Well there is no simple response to that, as the structures are different among vendors, and so are the capabilities of the units or "CU" or "CUDA Cores". For certain things, it's a no brainer to count per WGP or SM or EU, because there are shared structures (flow control, registers, cache, and so on) so logically that is the "block" you use for building your GPU. But, if you are interested at the peak FP, then it's the FP ALU number to look at - even if bottlenecks here and there can reduce the actual FP ALU utilization by a lot (even in teh software rather than in hardware). But as said, many people look only at who has the "bigger number". It was so during the Megahertz race (even after Pentium 4 came out), the amount of VRAM (opinion being: I have a 6 Gbytes card, so it's more powerful than your 4 Gbytes one regardless of which the actual GPU die and memory bus was) and now we have the number of ALUs or the TeraFLOPs.
 
Navi 21: 4 shader engines, 10 WGPs each, 4 32-wide SIMDs per WGP.
Navi 31: 6 shader engines, 10 WGPs each, 4 32-wide SIMDs per WGP.
 
So, any guess about the GCD size? At 5nm, I think we could see something around the 350 mm^2 die size. The interposer+cache is trickier, I think. I don't think AMD would use a 5nm process for that, so on 7nm we would see something near or exceeding the 400mm^2, counting only the SRAM. (512 Mbytes)...
 
Navi 21: 4 shader engines, 10 WGPs each, 4 32-wide SIMDs per WGP.
Navi 31: 6 shader engines, 10 WGPs each, 4 32-wide SIMDs per WGP.
8.
8 SIMDs per WGP.
At 5nm, I think we could see something around the 350 mm^2 die size.
Less.
The interposer+cache is trickier
The what.
The thing is SoIC, no passive slabs or anything.
so on 7nm we would see something near or exceeding the 400mm^2, counting only the SRAM. (512 Mbytes)...
Think different.
Think the smallest possible reuse unit.
 
So 3 shader engines, 10 WGPs each, 8x32 wide SIMDs each WGP.
Per GCD.

RDNA3 looks like the largest departure from GCN yet, at least from a high level perspective.
 
I very much welcome our many-GPU ULTRA HALO overlords back.
Hopefully PC does another 4 slot Red Devil 13 cuz why not.

So 3 shader engines, 10 WGPs each, 8x32 wide SIMDs each WGP.
Per GCD.
Yep.
RDNA3 looks like the largest departure from GCN yet, at least from a high level perspective.
True dat.
Ideologically the fat SM approach feels closer to previous NV gens or IMG A/B-series.

There's a ton of uArch changes for gfx11 (both variants) but we gotta talk them at a later date, if ever.
 

Oh, well, I was conservative, my raw calculation was little less than 330 mm^2 or so, then it depends on actual scaling and not by gross estimates made by TSMC

The what.
The thing is SoIC, no passive slabs or anything.
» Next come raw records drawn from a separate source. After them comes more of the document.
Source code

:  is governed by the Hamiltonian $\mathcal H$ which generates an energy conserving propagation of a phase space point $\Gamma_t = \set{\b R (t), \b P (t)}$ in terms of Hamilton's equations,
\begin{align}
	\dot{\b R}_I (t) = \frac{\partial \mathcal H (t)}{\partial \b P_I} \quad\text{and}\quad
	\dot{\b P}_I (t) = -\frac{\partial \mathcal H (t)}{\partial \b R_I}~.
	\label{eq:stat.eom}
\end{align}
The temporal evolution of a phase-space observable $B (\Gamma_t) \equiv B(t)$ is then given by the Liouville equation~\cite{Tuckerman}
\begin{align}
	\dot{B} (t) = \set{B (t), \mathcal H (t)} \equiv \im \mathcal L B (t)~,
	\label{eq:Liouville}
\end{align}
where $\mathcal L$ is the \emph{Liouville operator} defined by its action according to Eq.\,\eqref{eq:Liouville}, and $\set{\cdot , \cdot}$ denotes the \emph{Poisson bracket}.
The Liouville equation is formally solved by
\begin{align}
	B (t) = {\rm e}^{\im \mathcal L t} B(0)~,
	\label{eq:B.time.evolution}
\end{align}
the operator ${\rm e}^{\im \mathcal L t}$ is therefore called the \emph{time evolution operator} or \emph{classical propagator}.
Oh well, that was my mistake the cache part I thought it was stacked but at a second thought yes, it makes no sense to use passive parts when your inter-die communication is done through the cache die.

Think different.
Think the smallest possible reuse unit.

In effect TSMC was developing 7nm stacked on 7nm and 5nm stacked on 5nm, but there was no hint about hybrid stacking. It would be interesting to see what the real product will look.
 
Oh, well, I was conservative, my raw calculation was little less than 330 mm^2 or so, then it depends on actual scaling and not by gross estimates made by TSMC
Depends on how AMD implements stuff too!
CDNA1 to CDNA2 PPA will be funny given iso node.
In effect TSMC was developing 7nm stacked on 7nm and 5nm stacked on 5nm
No, it's just generic hybrid bonding.
All the nodes define is minimum pitch.
but there was no hint about hybrid stacking
C'mon the usual Taiwan IP vendor (what's its name?) already announced 3D d2d solution for 7 on 5.
 
So 3 shader engines, 10 WGPs each, 8x32 wide SIMDs each WGP.
Per GCD.

RDNA3 looks like the largest departure from GCN yet, at least from a high level perspective.
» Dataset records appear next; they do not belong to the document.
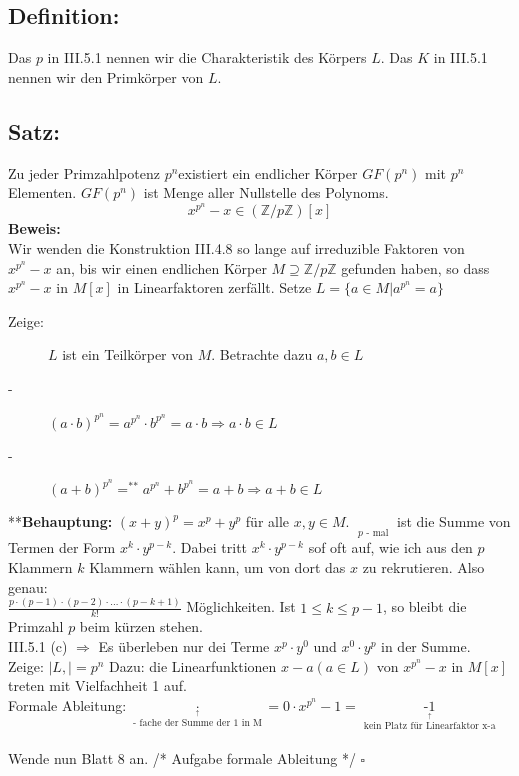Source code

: \subsection{Definition:}
Das $p$ in III.5.1 nennen wir die Charakteristik des Körpers $L$. Das $K$ in III.5.1 nennen wir den Primkörper von $L$.
%
%
%
\subsection{Satz:}
Zu jeder Primzahlpotenz $p^{n}$existiert ein endlicher Körper $GF(p^{n})$ mit $p^{n}$ Elementen. $GF(p^{n})$ ist Menge aller Nullstelle des Polynoms.
\begin{equation*}
x^{p^{n}} -x \in (\mathbb{Z}/p\mathbb{Z})[x]
\end{equation*}
\textbf{Beweis:}\\
Wir wenden die Konstruktion III.4.8 so lange auf irreduzible Faktoren von $x^{p^{n}} -x$ an, bis wir einen endlichen Körper $M \supseteq \mathbb{Z}/p\mathbb{Z}$ gefunden haben, so dass $x^{p^{n}} -x$ in $M[x]$ in Linearfaktoren zerfällt. Setze $L=\{a\in M|a^{p^{n}}=a\}$
\begin{description}
	\item[Zeige:] $L$ ist ein Teilkörper von $M$. Betrachte dazu $a,b \in L$
	\item[-] $(a \cdot b)^{p^{n}} = a^{p^{n}} \cdot b^{p^{n}} = a \cdot b \Rightarrow a \cdot b \in L$
	\item[-] $(a+b)^{p^{n}} =^{\text{**}} a^{p^{n}}+b^{p^{n}}=a+b \Rightarrow a+b \in L$
\end{description}
**\textbf{Behauptung:} $(x+y)^{p} = x^{p}+y^{p}$ für alle $x,y \in M$. $\mathop{\underbrace{(x+y)\cdot \dotsc \cdot (x+y)}}\limits_{p\text{ - mal}}$ ist die Summe von Termen der Form $x^{k}\cdot y^{p-k}$. Dabei tritt $x^{k}\cdot y^{p-k}$ sof oft auf, wie ich aus den $p$ Klammern $k$ Klammern wählen kann, um von dort das $x$ zu rekrutieren. Also genau:\\
$\frac{p\cdot(p-1)\cdot(p-2)\cdot \dotsc \cdot(p-k+1)}{k!}$ Möglichkeiten. Ist $1\leq k \leq p-1$, so bleibt die Primzahl $p$ beim kürzen stehen.\\
 III.5.1 (c) $\Rightarrow$ Es überleben nur dei Terme $x^{p}\cdot y^{0}$ und $x^{0} \cdot y^{p}$ in der Summe.\\
Zeige: $|L,| = p^{n}$ Dazu: die Linearfunktionen $x-a (a \in L)$ von $x^{p^{n}}-x$ in $M[x]$ treten mit Vielfachheit 1 auf. \\
Formale Ableitung: $\mathop{p^{n} \cdot x^{p^{n}-1}}\limits_{\mathop{p^{n}\text{ - fache der Summe der }1\text{ in }M}\limits^{\uparrow}} = 0 \cdot x^{p^{n}} -1 =\mathop{-1}\limits_{\mathop{\text{kein Platz für Linearfaktor }x-a}\limits^{\uparrow}}$\\
\qquad\\
Wende nun Blatt 8 an. /* Aufgabe formale Ableitung */ $\square$
%
%
%
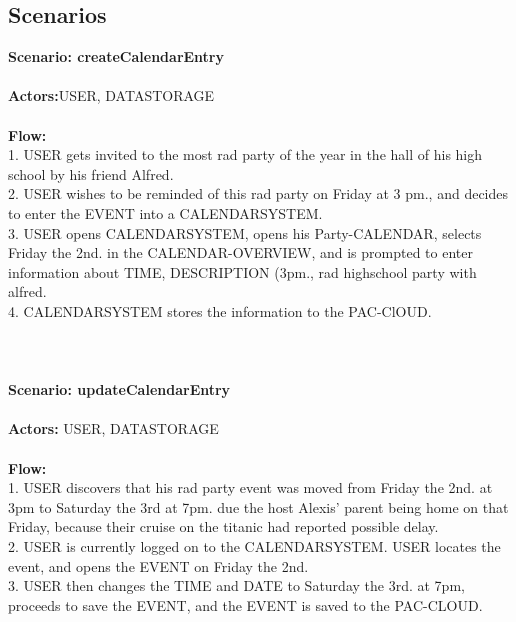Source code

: \subsection{Scenarios}

\textbf{Scenario: createCalendarEntry}\\
\HRule \\[0.4cm]
\textbf{Actors:}USER, DATASTORAGE\\
\HRule \\[0.4cm]
\textbf{Flow:} \\
1. USER gets invited to the most rad party of the year in the hall of his high school by his friend Alfred.\\
2. USER wishes to be reminded of this rad party on Friday at 3 pm., and decides to enter the EVENT into a CALENDARSYSTEM.\\
3. USER opens CALENDARSYSTEM, opens his Party-CALENDAR, selects Friday the 2nd. in the CALENDAR-OVERVIEW, and is prompted to enter information about TIME, DESCRIPTION (3pm., rad highschool party with alfred.\\
4. CALENDARSYSTEM stores the information to the PAC-ClOUD.\\\HRule \\[0.4cm]\\\\
\textbf{Scenario: updateCalendarEntry}\\
\HRule \\[0.4cm]
\textbf{Actors:} USER, DATASTORAGE\\
\HRule \\[0.4cm]
\textbf{Flow:}\\
1. USER discovers that his rad party event was moved from Friday the 2nd. at 3pm to Saturday the 3rd at 7pm. due the host Alexis' parent being home on that Friday, because their cruise on the titanic had reported possible delay.\\
2. USER is currently logged on to the CALENDARSYSTEM. USER locates the event, and opens the EVENT on Friday the 2nd.\\
3. USER then changes the TIME and DATE to Saturday the 3rd. at 7pm, proceeds to save the EVENT, and the EVENT is saved to the PAC-CLOUD.\\
\HRule \\[0.4cm]
\newpage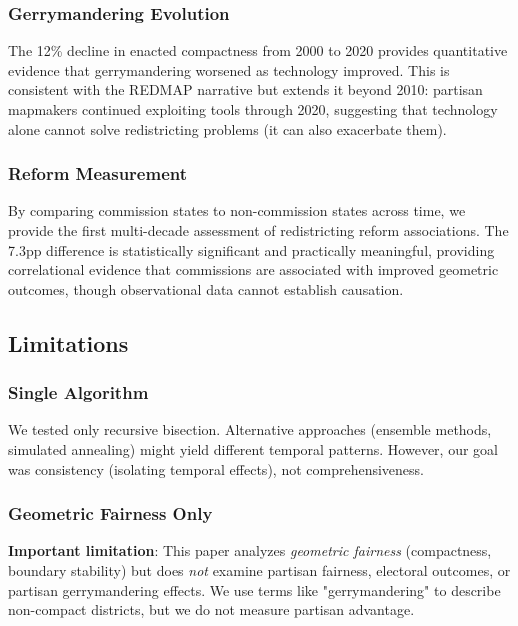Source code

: \subsubsection{Gerrymandering Evolution}

The 12\% decline in enacted compactness from 2000 to 2020 provides quantitative evidence that gerrymandering worsened as technology improved. This is consistent with the REDMAP narrative but extends it beyond 2010: partisan mapmakers continued exploiting tools through 2020, suggesting that technology alone cannot solve redistricting problems (it can also exacerbate them).

\subsubsection{Reform Measurement}

By comparing commission states to non-commission states across time, we provide the first multi-decade assessment of redistricting reform associations. The 7.3pp difference is statistically significant and practically meaningful, providing correlational evidence that commissions are associated with improved geometric outcomes, though observational data cannot establish causation.

\subsection{Limitations}

\subsubsection{Single Algorithm}

We tested only recursive bisection. Alternative approaches (ensemble methods, simulated annealing) might yield different temporal patterns. However, our goal was consistency (isolating temporal effects), not comprehensiveness.

\subsubsection{Geometric Fairness Only}

\textbf{Important limitation}: This paper analyzes \textit{geometric fairness} (compactness, boundary stability) but does \textit{not} examine partisan fairness, electoral outcomes, or partisan gerrymandering effects. We use terms like "gerrymandering" to describe non-compact districts, but we do not measure partisan advantage.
It does make sense in terms of scaling fixed function hardware. Double FP throughput for the same number of TMUs. Wonder what will happen with ray accelerators. It’s not clear that they’re a bottleneck on RDNA2.

The WGP memory subsystem should be interesting. That’s 8 waves potentially hitting L1 and LDS each clock.
 
It does make sense in terms of scaling fixed function hardware. Double FP throughput for the same number of TMUs. Wonder what will happen with ray accelerators. It’s not clear that they’re a bottleneck on RDNA2.

It is quite possible the ray accelerators and TMUs are "beefier" now, with even wider data paths, possibly enabling concurrent utilization of TMU and Ray accelerator(s).
 
We're already familiar with this, in a sense. When a 64-item workgroup runs on an RDNA (2) SIMD, the compiler generates "hi" and "lo" 32-work-item halves, which are either tackled by alternating each instruction for each half, or scheduling one half to run to completion followed by the other.

Currently we are left to infer that a workgroup of more than 32 work-items will run concurrently (though not necessarily in lock-step) across both SIMDs in an RDNA (2) CU, unless it's a pixel shader (which is usually 64 work items assigned to a single SIMD).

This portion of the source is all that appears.